“Security is mostly a superstition. It does not exist in nature, nor do the children of men as a whole experience it. Avoiding danger is no safer in the long run than outright exposure. Life is either a daring adventure, or nothing.” –Helen Keller, The Open Door
There is a café in the San Blas district of Cusco called The Meeting Place. This café is
known just as much for its amazing waffles as for its unique business model: all the profits from the café go to specific ministries, such as free housing for missionaries.
It is a Christian business, but every Sunday they hold discussions on a broad range of topics, and people of all faiths are invited to attend. Three friends and I attended a discussion on identity. Another man there had been a missionary in Cusco since the 70’s.
Throughout the discussion, he referenced a number of great literary works he found relevant. At the end, he gave each person a three-page handout filled with his all-time favorite quotes–a true treasure.
Now I have a confession: I have never read The Open Door. In fact, I had never actually
heard of it until I was thumbing through the handout looking for a cool quote to use on Instagram to caption a shot I took at Lake Titicaca. I came across this quote by Helen Keller and loved it immediately. Yes, I loved it for its profundity and because it sounded appropriate for what my picture was portraying.
However, I also loved it because it articulated thoughts I had been hesitant to put into words myself. When I saw that the Helen Keller had said this, I felt a sense of freedom and validation.
During my senior year of high school, I took a class called “Perspectives on the World
Christian Movement”. One of the many things I learned is that the life of a true follower of Jesus is necessarily marked by adventure.
When I went off to college for the first time, I was further convinced of this. The funny thing is that it took me going on the biggest adventure of my life, study abroad in Peru, for me to doubt this. Thoughts started creeping into my head. I thought that maybe I was striving for a life of adventure over a life of God—trying to be someone I was not. I thought it possible to be passionate about Jesus and never expect wondrous things to happen.
This is when God started to talk some sense into me. In our Cross-Cultural Leadership class, we talked about the life of Abraham. Juan Carlos, our professor, told us that the word God used to tell Abram to go was “¡Vete!” in Spanish. This is a command to take yourself and leave. The same word is used by Jesus in the Great Commission: “¡Vete! and make disciples of all nations…”
Then, I learned in Spanish that this reflexive form of the verb “ir” is usually used when a destination is not specified.
And then came this quote.
There is one single word that comes to mind when I think about describing this semester abroad in Peru.
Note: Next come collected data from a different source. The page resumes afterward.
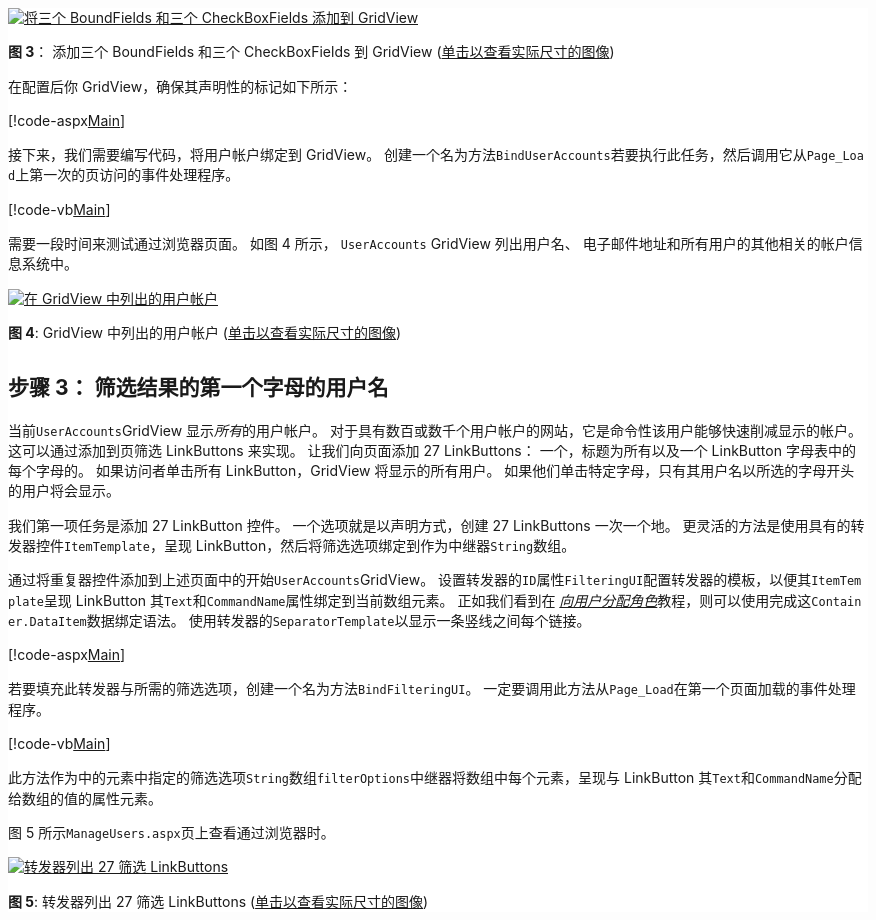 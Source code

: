
[![将三个 BoundFields 和三个 CheckBoxFields 添加到 GridView](building-an-interface-to-select-one-user-account-from-many-vb/_static/image8.png)](building-an-interface-to-select-one-user-account-from-many-vb/_static/image7.png)

**图 3**： 添加三个 BoundFields 和三个 CheckBoxFields 到 GridView ([单击以查看实际尺寸的图像](building-an-interface-to-select-one-user-account-from-many-vb/_static/image9.png))


在配置后你 GridView，确保其声明性的标记如下所示：

[!code-aspx[Main](building-an-interface-to-select-one-user-account-from-many-vb/samples/sample4.aspx)]

接下来，我们需要编写代码，将用户帐户绑定到 GridView。 创建一个名为方法`BindUserAccounts`若要执行此任务，然后调用它从`Page_Load`上第一次的页访问的事件处理程序。

[!code-vb[Main](building-an-interface-to-select-one-user-account-from-many-vb/samples/sample5.vb)]

需要一段时间来测试通过浏览器页面。 如图 4 所示， `UserAccounts` GridView 列出用户名、 电子邮件地址和所有用户的其他相关的帐户信息系统中。


[![在 GridView 中列出的用户帐户](building-an-interface-to-select-one-user-account-from-many-vb/_static/image11.png)](building-an-interface-to-select-one-user-account-from-many-vb/_static/image10.png)

**图 4**: GridView 中列出的用户帐户 ([单击以查看实际尺寸的图像](building-an-interface-to-select-one-user-account-from-many-vb/_static/image12.png))


## <a name="step-3-filtering-the-results-by-the-first-letter-of-the-username"></a>步骤 3： 筛选结果的第一个字母的用户名

当前`UserAccounts`GridView 显示*所有*的用户帐户。 对于具有数百或数千个用户帐户的网站，它是命令性该用户能够快速削减显示的帐户。 这可以通过添加到页筛选 LinkButtons 来实现。 让我们向页面添加 27 LinkButtons： 一个，标题为所有以及一个 LinkButton 字母表中的每个字母的。 如果访问者单击所有 LinkButton，GridView 将显示的所有用户。 如果他们单击特定字母，只有其用户名以所选的字母开头的用户将会显示。

我们第一项任务是添加 27 LinkButton 控件。 一个选项就是以声明方式，创建 27 LinkButtons 一次一个地。 更灵活的方法是使用具有的转发器控件`ItemTemplate`，呈现 LinkButton，然后将筛选选项绑定到作为中继器`String`数组。

通过将重复器控件添加到上述页面中的开始`UserAccounts`GridView。 设置转发器的`ID`属性`FilteringUI`配置转发器的模板，以便其`ItemTemplate`呈现 LinkButton 其`Text`和`CommandName`属性绑定到当前数组元素。 正如我们看到在<a id="_msoanchor_3"> </a> [*向用户分配角色*](../roles/assigning-roles-to-users-vb.md)教程，则可以使用完成这`Container.DataItem`数据绑定语法。 使用转发器的`SeparatorTemplate`以显示一条竖线之间每个链接。

[!code-aspx[Main](building-an-interface-to-select-one-user-account-from-many-vb/samples/sample6.aspx)]

若要填充此转发器与所需的筛选选项，创建一个名为方法`BindFilteringUI`。 一定要调用此方法从`Page_Load`在第一个页面加载的事件处理程序。

[!code-vb[Main](building-an-interface-to-select-one-user-account-from-many-vb/samples/sample7.vb)]

此方法作为中的元素中指定的筛选选项`String`数组`filterOptions`中继器将数组中每个元素，呈现与 LinkButton 其`Text`和`CommandName`分配给数组的值的属性元素。

图 5 所示`ManageUsers.aspx`页上查看通过浏览器时。


[![转发器列出 27 筛选 LinkButtons](building-an-interface-to-select-one-user-account-from-many-vb/_static/image14.png)](building-an-interface-to-select-one-user-account-from-many-vb/_static/image13.png)

**图 5**: 转发器列出 27 筛选 LinkButtons ([单击以查看实际尺寸的图像](building-an-interface-to-select-one-user-account-from-many-vb/_static/image15.png))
You guessed it–adventure.
Adventure manifested in learning a new language, in travelling to places I did not know existed, in seeing sights I had only ever heard or studied about, in meeting people from all over the world, in having challenging talks, in trying new (and sometimes unpalatable) foods, in dealing with strange illnesses, in being a sister to Peruvian kids I had known for only three hours, in being hugged by 26 kids more passionately than I thought possible, in travelling on a bus for 23 hours, and in learning more about the grace and power God gives us if we are willing to put forth even the smallest amount of faith.
I trust God will use the love I had the opportunity of giving to the kids at
Chachacomayoc Primary School, to the girls at Casa de Acogida, and to the beautiful Peruvians on the streets in ways that will bring Him the utmost glory. I feel confident knowing that any work I have taken part in Peru was done with love as the motivation.
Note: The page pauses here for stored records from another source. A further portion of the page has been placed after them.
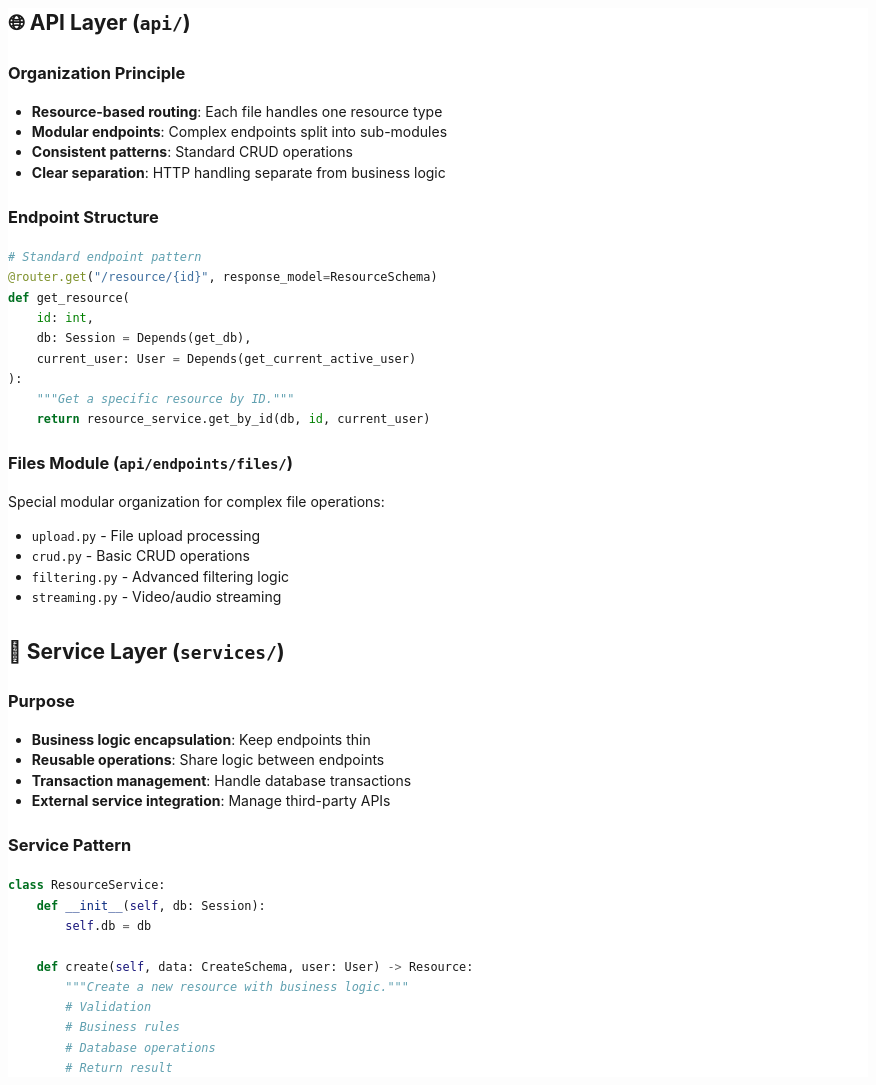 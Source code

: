 ## 🌐 API Layer (`api/`)

### Organization Principle
- **Resource-based routing**: Each file handles one resource type
- **Modular endpoints**: Complex endpoints split into sub-modules
- **Consistent patterns**: Standard CRUD operations
- **Clear separation**: HTTP handling separate from business logic

### Endpoint Structure
```python
# Standard endpoint pattern
@router.get("/resource/{id}", response_model=ResourceSchema)
def get_resource(
    id: int,
    db: Session = Depends(get_db),
    current_user: User = Depends(get_current_active_user)
):
    """Get a specific resource by ID."""
    return resource_service.get_by_id(db, id, current_user)
```

### Files Module (`api/endpoints/files/`)
Special modular organization for complex file operations:
- `upload.py` - File upload processing
- `crud.py` - Basic CRUD operations
- `filtering.py` - Advanced filtering logic
- `streaming.py` - Video/audio streaming

## 🔧 Service Layer (`services/`)

### Purpose
- **Business logic encapsulation**: Keep endpoints thin
- **Reusable operations**: Share logic between endpoints
- **Transaction management**: Handle database transactions
- **External service integration**: Manage third-party APIs

### Service Pattern
```python
class ResourceService:
    def __init__(self, db: Session):
        self.db = db
    
    def create(self, data: CreateSchema, user: User) -> Resource:
        """Create a new resource with business logic."""
        # Validation
        # Business rules
        # Database operations
        # Return result
```
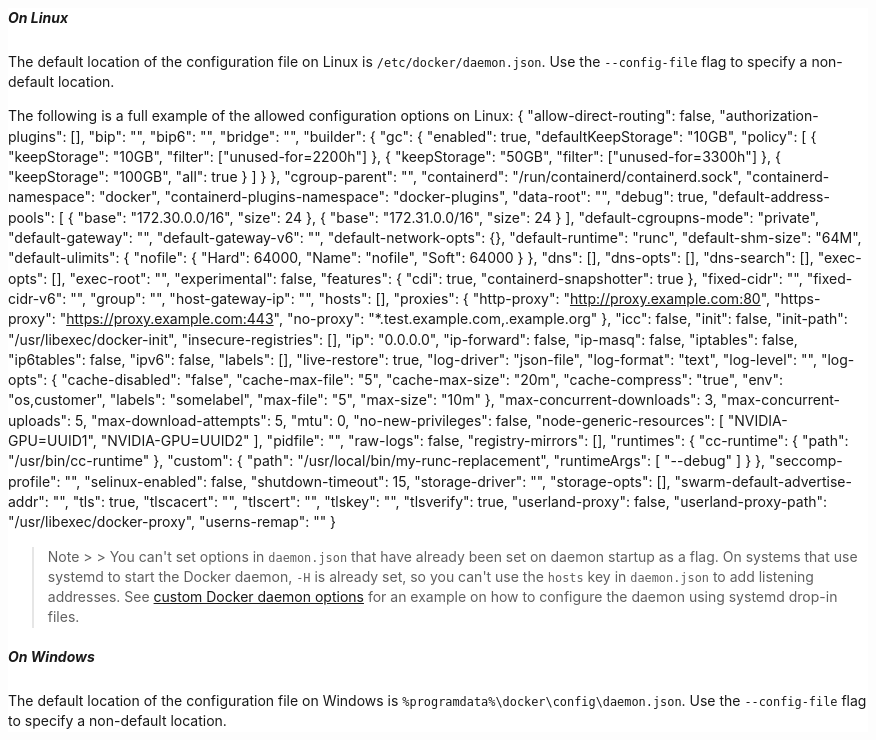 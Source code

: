 ##### On Linux

The default location of the configuration file on Linux is `/etc/docker/daemon.json`. Use the `--config-file` flag to specify a non-default location.

The following is a full example of the allowed configuration options on Linux:               {       "allow-direct-routing": false,       "authorization-plugins": [],       "bip": "",       "bip6": "",       "bridge": "",       "builder": {         "gc": {           "enabled": true,           "defaultKeepStorage": "10GB",           "policy": [             { "keepStorage": "10GB", "filter": ["unused-for=2200h"] },             { "keepStorage": "50GB", "filter": ["unused-for=3300h"] },             { "keepStorage": "100GB", "all": true }           ]         }       },       "cgroup-parent": "",       "containerd": "/run/containerd/containerd.sock",       "containerd-namespace": "docker",       "containerd-plugins-namespace": "docker-plugins",       "data-root": "",       "debug": true,       "default-address-pools": [         {           "base": "172.30.0.0/16",           "size": 24         },         {           "base": "172.31.0.0/16",           "size": 24         }       ],       "default-cgroupns-mode": "private",       "default-gateway": "",       "default-gateway-v6": "",       "default-network-opts": {},       "default-runtime": "runc",       "default-shm-size": "64M",       "default-ulimits": {         "nofile": {           "Hard": 64000,           "Name": "nofile",           "Soft": 64000         }       },       "dns": [],       "dns-opts": [],       "dns-search": [],       "exec-opts": [],       "exec-root": "",       "experimental": false,       "features": {         "cdi": true,         "containerd-snapshotter": true       },       "fixed-cidr": "",       "fixed-cidr-v6": "",       "group": "",       "host-gateway-ip": "",       "hosts": [],       "proxies": {         "http-proxy": "http://proxy.example.com:80",         "https-proxy": "https://proxy.example.com:443",         "no-proxy": "*.test.example.com,.example.org"       },       "icc": false,       "init": false,       "init-path": "/usr/libexec/docker-init",       "insecure-registries": [],       "ip": "0.0.0.0",       "ip-forward": false,       "ip-masq": false,       "iptables": false,       "ip6tables": false,       "ipv6": false,       "labels": [],       "live-restore": true,       "log-driver": "json-file",       "log-format": "text",       "log-level": "",       "log-opts": {         "cache-disabled": "false",         "cache-max-file": "5",         "cache-max-size": "20m",         "cache-compress": "true",         "env": "os,customer",         "labels": "somelabel",         "max-file": "5",         "max-size": "10m"       },       "max-concurrent-downloads": 3,       "max-concurrent-uploads": 5,       "max-download-attempts": 5,       "mtu": 0,       "no-new-privileges": false,       "node-generic-resources": [         "NVIDIA-GPU=UUID1",         "NVIDIA-GPU=UUID2"       ],       "pidfile": "",       "raw-logs": false,       "registry-mirrors": [],       "runtimes": {         "cc-runtime": {           "path": "/usr/bin/cc-runtime"         },         "custom": {           "path": "/usr/local/bin/my-runc-replacement",           "runtimeArgs": [             "--debug"           ]         }       },       "seccomp-profile": "",       "selinux-enabled": false,       "shutdown-timeout": 15,       "storage-driver": "",       "storage-opts": [],       "swarm-default-advertise-addr": "",       "tls": true,       "tlscacert": "",       "tlscert": "",       "tlskey": "",       "tlsverify": true,       "userland-proxy": false,       "userland-proxy-path": "/usr/libexec/docker-proxy",       "userns-remap": ""     }

> Note >  > You can't set options in `daemon.json` that have already been set on daemon startup as a flag. On systems that use systemd to start the Docker daemon, `-H` is already set, so you can't use the `hosts` key in `daemon.json` to add listening addresses. See [custom Docker daemon options](https://docs.docker.com/engine/daemon/proxy/#systemd-unit-file) for an example on how to configure the daemon using systemd drop-in files.

##### On Windows

The default location of the configuration file on Windows is `%programdata%\docker\config\daemon.json`. Use the `--config-file` flag to specify a non-default location.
I have learned so many things from being in Peru with Veritas. One of my highlights was
telling an eleven-year-old girl from Lauramarca the truth about who God is. She asked the most amazing questions and I was happy to use Spanish to explain the beauty of the love of God.
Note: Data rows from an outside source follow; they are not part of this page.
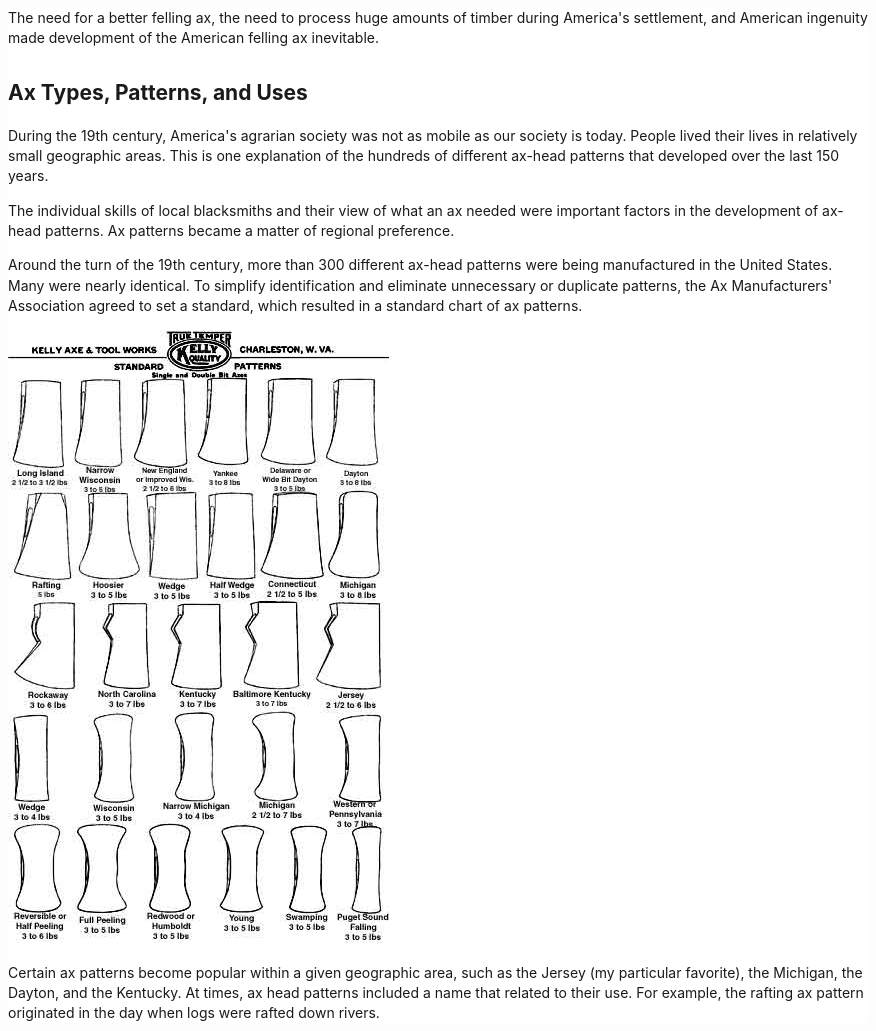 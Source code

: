 The need for a better felling ax, the need to process huge amounts of timber during America's settlement, and American ingenuity made development of the American felling ax inevitable.

## Ax Types, Patterns, and Uses

During the 19th century, America's agrarian society was not as mobile as our society is today. People lived their lives in relatively small geographic areas. This is one explanation of the hundreds of different ax-head patterns that developed over the last 150 years.

The individual skills of local blacksmiths and their view of what an ax needed were important factors in the development of ax-head patterns. Ax patterns became a matter of regional preference.

Around the turn of the 19th century, more than 300 different ax-head patterns were being manufactured in the United States. Many were nearly identical. To simplify identification and eliminate unnecessary or duplicate patterns, the Ax Manufacturers' Association agreed to set a standard, which resulted in a standard chart of ax patterns.

![Some standard patterns manufactured by True Temper Kelly in 1925.](figures/09.jpg)

Certain ax patterns become popular within a given geographic area, such as the Jersey (my particular favorite), the Michigan, the Dayton, and the Kentucky. At times, ax head patterns included a name that related to their use. For example, the rafting ax pattern originated in the day when logs were rafted down rivers.
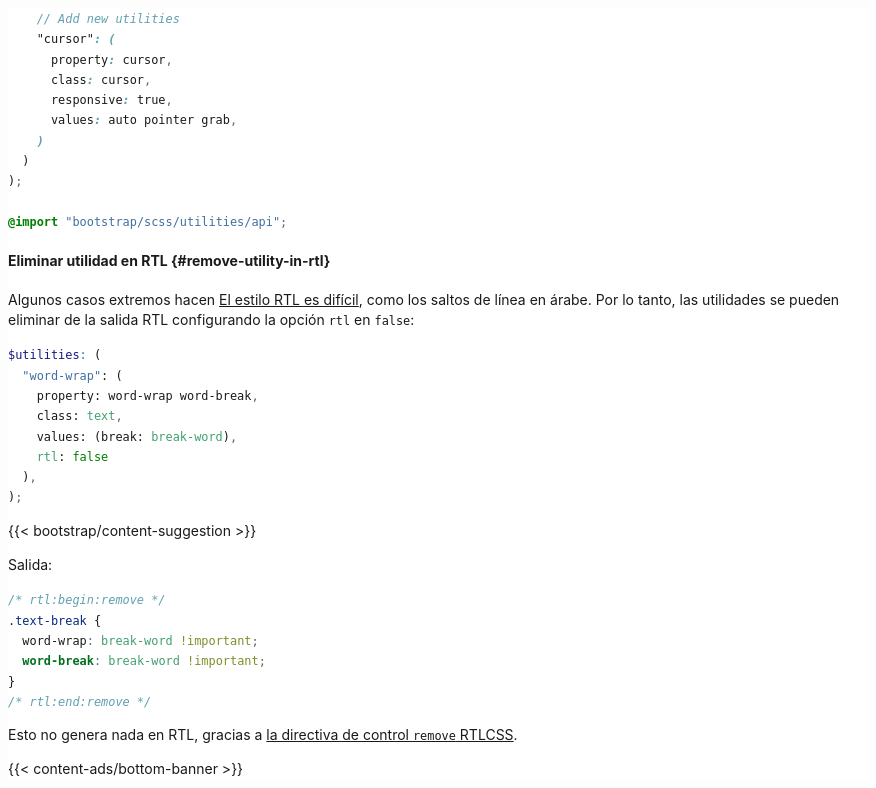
 ```scss {filename="SCSS"}
    // Add new utilities
    "cursor": (
      property: cursor,
      class: cursor,
      responsive: true,
      values: auto pointer grab,
    )
  )
);

@import "bootstrap/scss/utilities/api";
```

#### Eliminar utilidad en RTL {#remove-utility-in-rtl}

Algunos casos extremos hacen [El estilo RTL es difícil](https://rtlstyling.com/posts/rtl-styling#common-things-that-might-not-work-for-rtl), como los saltos de línea en árabe. Por lo tanto, las utilidades se pueden eliminar de la salida RTL configurando la opción `rtl` en `false`:

```scss {filename="SCSS"}
$utilities: (
  "word-wrap": (
    property: word-wrap word-break,
    class: text,
    values: (break: break-word),
    rtl: false
  ),
);
```

{{< bootstrap/content-suggestion >}}

Salida:

```css {filename="CSS"}
/* rtl:begin:remove */
.text-break {
  word-wrap: break-word !important;
  word-break: break-word !important;
}
/* rtl:end:remove */
```

Esto no genera nada en RTL, gracias a [la directiva de control `remove` RTLCSS](https://rtlcss.com/learn/usage-guide/control-directives/#remove).

{{< content-ads/bottom-banner >}}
I told her that God does not only speak English and Spanish, but every language. I told her to speak to Him in Quechua because he understands her. I learned that the misconceptions of Christianity may need to be debunked when witnessing to another culture. Finally, Juan Carlos taught us how to study and apply the Bible in culturally sensitive ways.
I know that I have no right to pull a naked quote out of a book I have never read, but I am
still choosing to use it in boldness for the truth it speaks about life. I have no right to have
anything to do with an indescribable, all-powerful being that we humans call God, yet I am still choosing to boldly approach him and claim daughtership. And with that, I accept the duties and responsibilities that come with claiming to know the Creator God as my Dad.
I agree, Helen, security is mostly a superstition. We start to approach security as we draw near to the Father. However, in drawing near we are reminded of who God really is and the illusion of security is overtaken by the reality of the adventurous, powerful nature of a life lived in obedience to God.
“Life is either a daring adventure, or nothing.” -Helen Keller
Natalie Bain is a Junior Biology major and Nutrition minor at Point Loma Nazarene University in San Diego, California. Originally from Reno, Nevada, Natalie loves the outdoors and spending time with people outdoors. She’s a pre-med student who took a break from the science lab to spend a semester in Peru—and could not be more happy she did!